**TASK BRIEF**
From the entries that follow, reproduce exactly and only the lines from the line with "and public pages" to the line with "4. Paste the id's to file page_ids.txt", endpoints included.

**DATA FOR REVIEW**
------------------------------
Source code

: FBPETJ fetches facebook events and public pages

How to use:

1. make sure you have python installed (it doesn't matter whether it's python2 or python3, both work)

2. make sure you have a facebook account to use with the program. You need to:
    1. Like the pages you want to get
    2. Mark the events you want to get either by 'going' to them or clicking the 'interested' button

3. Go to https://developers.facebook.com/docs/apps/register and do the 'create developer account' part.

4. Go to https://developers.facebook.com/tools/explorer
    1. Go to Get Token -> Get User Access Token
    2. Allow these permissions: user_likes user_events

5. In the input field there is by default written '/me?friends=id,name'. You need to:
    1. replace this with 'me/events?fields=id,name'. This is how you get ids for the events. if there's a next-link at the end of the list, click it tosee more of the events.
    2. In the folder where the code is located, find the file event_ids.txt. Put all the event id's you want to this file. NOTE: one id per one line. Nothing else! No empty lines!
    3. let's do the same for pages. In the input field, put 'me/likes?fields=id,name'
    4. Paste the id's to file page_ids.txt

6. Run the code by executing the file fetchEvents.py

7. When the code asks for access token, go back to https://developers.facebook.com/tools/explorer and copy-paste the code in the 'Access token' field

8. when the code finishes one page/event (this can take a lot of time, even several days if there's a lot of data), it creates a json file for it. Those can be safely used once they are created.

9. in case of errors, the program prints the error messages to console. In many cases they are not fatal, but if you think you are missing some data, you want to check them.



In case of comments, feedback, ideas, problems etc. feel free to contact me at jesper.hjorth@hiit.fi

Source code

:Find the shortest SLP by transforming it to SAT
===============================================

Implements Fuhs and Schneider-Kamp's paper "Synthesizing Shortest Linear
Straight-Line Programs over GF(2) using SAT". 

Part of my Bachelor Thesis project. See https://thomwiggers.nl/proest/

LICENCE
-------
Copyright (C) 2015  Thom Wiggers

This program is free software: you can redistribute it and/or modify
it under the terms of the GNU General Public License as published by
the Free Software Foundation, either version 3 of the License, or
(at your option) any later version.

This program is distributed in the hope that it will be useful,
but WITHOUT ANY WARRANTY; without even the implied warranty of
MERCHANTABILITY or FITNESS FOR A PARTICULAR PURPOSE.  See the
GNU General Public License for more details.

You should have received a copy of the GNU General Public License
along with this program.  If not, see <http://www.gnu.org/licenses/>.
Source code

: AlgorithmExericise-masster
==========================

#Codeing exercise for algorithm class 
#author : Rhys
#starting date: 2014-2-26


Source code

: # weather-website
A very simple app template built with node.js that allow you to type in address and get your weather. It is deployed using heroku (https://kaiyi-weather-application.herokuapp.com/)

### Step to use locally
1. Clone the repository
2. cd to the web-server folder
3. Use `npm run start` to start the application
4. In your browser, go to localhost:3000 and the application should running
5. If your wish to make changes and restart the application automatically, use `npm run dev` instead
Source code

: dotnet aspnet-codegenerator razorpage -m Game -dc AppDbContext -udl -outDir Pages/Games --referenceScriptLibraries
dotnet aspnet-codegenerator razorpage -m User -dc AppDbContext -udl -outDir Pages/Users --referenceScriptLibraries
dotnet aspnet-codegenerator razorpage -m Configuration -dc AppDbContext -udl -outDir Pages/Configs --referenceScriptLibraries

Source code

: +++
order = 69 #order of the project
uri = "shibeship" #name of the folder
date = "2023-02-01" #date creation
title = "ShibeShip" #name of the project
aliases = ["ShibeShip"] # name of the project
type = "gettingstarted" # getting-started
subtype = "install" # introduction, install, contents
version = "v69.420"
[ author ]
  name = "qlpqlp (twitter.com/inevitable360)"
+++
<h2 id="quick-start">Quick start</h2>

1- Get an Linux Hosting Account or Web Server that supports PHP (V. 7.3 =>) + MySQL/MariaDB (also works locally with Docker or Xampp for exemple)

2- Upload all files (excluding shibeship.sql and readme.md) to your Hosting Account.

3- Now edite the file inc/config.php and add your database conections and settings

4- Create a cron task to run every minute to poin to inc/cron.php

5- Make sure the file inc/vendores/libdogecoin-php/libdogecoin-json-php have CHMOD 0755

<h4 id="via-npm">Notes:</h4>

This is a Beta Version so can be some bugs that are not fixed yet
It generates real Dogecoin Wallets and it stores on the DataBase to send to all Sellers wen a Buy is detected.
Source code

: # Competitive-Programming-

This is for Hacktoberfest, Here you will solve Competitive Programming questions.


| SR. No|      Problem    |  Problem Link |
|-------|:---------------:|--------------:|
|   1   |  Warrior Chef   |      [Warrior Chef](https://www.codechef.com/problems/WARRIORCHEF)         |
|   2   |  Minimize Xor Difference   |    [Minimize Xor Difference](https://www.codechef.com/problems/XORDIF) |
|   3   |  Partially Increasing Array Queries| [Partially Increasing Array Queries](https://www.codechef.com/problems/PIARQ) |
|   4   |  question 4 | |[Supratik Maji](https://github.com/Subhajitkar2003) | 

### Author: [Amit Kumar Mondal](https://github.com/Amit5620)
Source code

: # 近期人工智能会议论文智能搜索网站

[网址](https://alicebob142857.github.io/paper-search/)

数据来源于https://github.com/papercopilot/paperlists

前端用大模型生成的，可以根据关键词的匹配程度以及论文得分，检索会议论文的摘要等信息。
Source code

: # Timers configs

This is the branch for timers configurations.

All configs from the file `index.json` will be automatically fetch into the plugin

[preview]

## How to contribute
------------------------------
**ANSWER FOR THE TASK**
: FBPETJ fetches facebook events and public pages

How to use:

1. make sure you have python installed (it doesn't matter whether it's python2 or python3, both work)

2. make sure you have a facebook account to use with the program. You need to:
    1. Like the pages you want to get
    2. Mark the events you want to get either by 'going' to them or clicking the 'interested' button

3. Go to https://developers.facebook.com/docs/apps/register and do the 'create developer account' part.

4. Go to https://developers.facebook.com/tools/explorer
    1. Go to Get Token -> Get User Access Token
    2. Allow these permissions: user_likes user_events

5. In the input field there is by default written '/me?friends=id,name'. You need to:
    1. replace this with 'me/events?fields=id,name'. This is how you get ids for the events. if there's a next-link at the end of the list, click it tosee more of the events.
    2. In the folder where the code is located, find the file event_ids.txt. Put all the event id's you want to this file. NOTE: one id per one line. Nothing else! No empty lines!
    3. let's do the same for pages. In the input field, put 'me/likes?fields=id,name'
    4. Paste the id's to file page_ids.txt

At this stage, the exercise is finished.